- **ASSIGNMENT**
Reproduce this listing from its first line through the line with "across all domains.", inclusive, leaving out all that follows.

- **DATA TO PROCESS**

━━━

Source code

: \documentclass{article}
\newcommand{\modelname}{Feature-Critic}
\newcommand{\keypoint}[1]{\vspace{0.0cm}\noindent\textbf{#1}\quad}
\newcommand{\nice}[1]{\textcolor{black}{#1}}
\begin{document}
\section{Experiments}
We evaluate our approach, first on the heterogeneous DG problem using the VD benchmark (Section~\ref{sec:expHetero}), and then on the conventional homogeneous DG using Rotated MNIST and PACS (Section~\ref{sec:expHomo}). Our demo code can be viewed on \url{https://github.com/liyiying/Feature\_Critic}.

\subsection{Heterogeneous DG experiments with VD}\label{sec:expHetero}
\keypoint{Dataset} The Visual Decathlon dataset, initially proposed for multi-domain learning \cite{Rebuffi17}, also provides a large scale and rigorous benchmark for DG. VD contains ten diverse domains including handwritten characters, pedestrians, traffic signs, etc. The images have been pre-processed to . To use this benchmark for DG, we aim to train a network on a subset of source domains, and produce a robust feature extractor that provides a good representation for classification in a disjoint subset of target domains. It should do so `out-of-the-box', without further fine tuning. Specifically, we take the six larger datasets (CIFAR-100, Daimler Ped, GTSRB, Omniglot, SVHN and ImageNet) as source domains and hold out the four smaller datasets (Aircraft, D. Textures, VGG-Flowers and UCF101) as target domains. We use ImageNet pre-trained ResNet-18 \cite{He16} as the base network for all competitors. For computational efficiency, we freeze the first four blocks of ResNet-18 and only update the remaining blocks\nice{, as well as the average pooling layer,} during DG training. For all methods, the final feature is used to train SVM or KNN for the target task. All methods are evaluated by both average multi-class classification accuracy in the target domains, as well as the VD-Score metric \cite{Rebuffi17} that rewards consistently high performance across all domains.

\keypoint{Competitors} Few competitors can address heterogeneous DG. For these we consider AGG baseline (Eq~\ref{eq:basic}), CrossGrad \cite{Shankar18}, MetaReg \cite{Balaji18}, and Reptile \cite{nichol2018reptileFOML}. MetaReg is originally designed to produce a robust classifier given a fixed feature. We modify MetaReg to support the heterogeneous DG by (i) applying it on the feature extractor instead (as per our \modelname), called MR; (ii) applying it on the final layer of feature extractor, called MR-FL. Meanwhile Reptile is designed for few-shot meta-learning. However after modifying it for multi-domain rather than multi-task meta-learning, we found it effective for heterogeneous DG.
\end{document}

━━━

- **RESULT**
Source code

: \documentclass{article}
\newcommand{\modelname}{Feature-Critic}
\newcommand{\keypoint}[1]{\vspace{0.0cm}\noindent\textbf{#1}\quad}
\newcommand{\nice}[1]{\textcolor{black}{#1}}
\begin{document}
\section{Experiments}
We evaluate our approach, first on the heterogeneous DG problem using the VD benchmark (Section~\ref{sec:expHetero}), and then on the conventional homogeneous DG using Rotated MNIST and PACS (Section~\ref{sec:expHomo}). Our demo code can be viewed on \url{https://github.com/liyiying/Feature\_Critic}.

\subsection{Heterogeneous DG experiments with VD}\label{sec:expHetero}
\keypoint{Dataset} The Visual Decathlon dataset, initially proposed for multi-domain learning \cite{Rebuffi17}, also provides a large scale and rigorous benchmark for DG. VD contains ten diverse domains including handwritten characters, pedestrians, traffic signs, etc. The images have been pre-processed to . To use this benchmark for DG, we aim to train a network on a subset of source domains, and produce a robust feature extractor that provides a good representation for classification in a disjoint subset of target domains. It should do so `out-of-the-box', without further fine tuning. Specifically, we take the six larger datasets (CIFAR-100, Daimler Ped, GTSRB, Omniglot, SVHN and ImageNet) as source domains and hold out the four smaller datasets (Aircraft, D. Textures, VGG-Flowers and UCF101) as target domains. We use ImageNet pre-trained ResNet-18 \cite{He16} as the base network for all competitors. For computational efficiency, we freeze the first four blocks of ResNet-18 and only update the remaining blocks\nice{, as well as the average pooling layer,} during DG training. For all methods, the final feature is used to train SVM or KNN for the target task. All methods are evaluated by both average multi-class classification accuracy in the target domains, as well as the VD-Score metric \cite{Rebuffi17} that rewards consistently high performance across all domains.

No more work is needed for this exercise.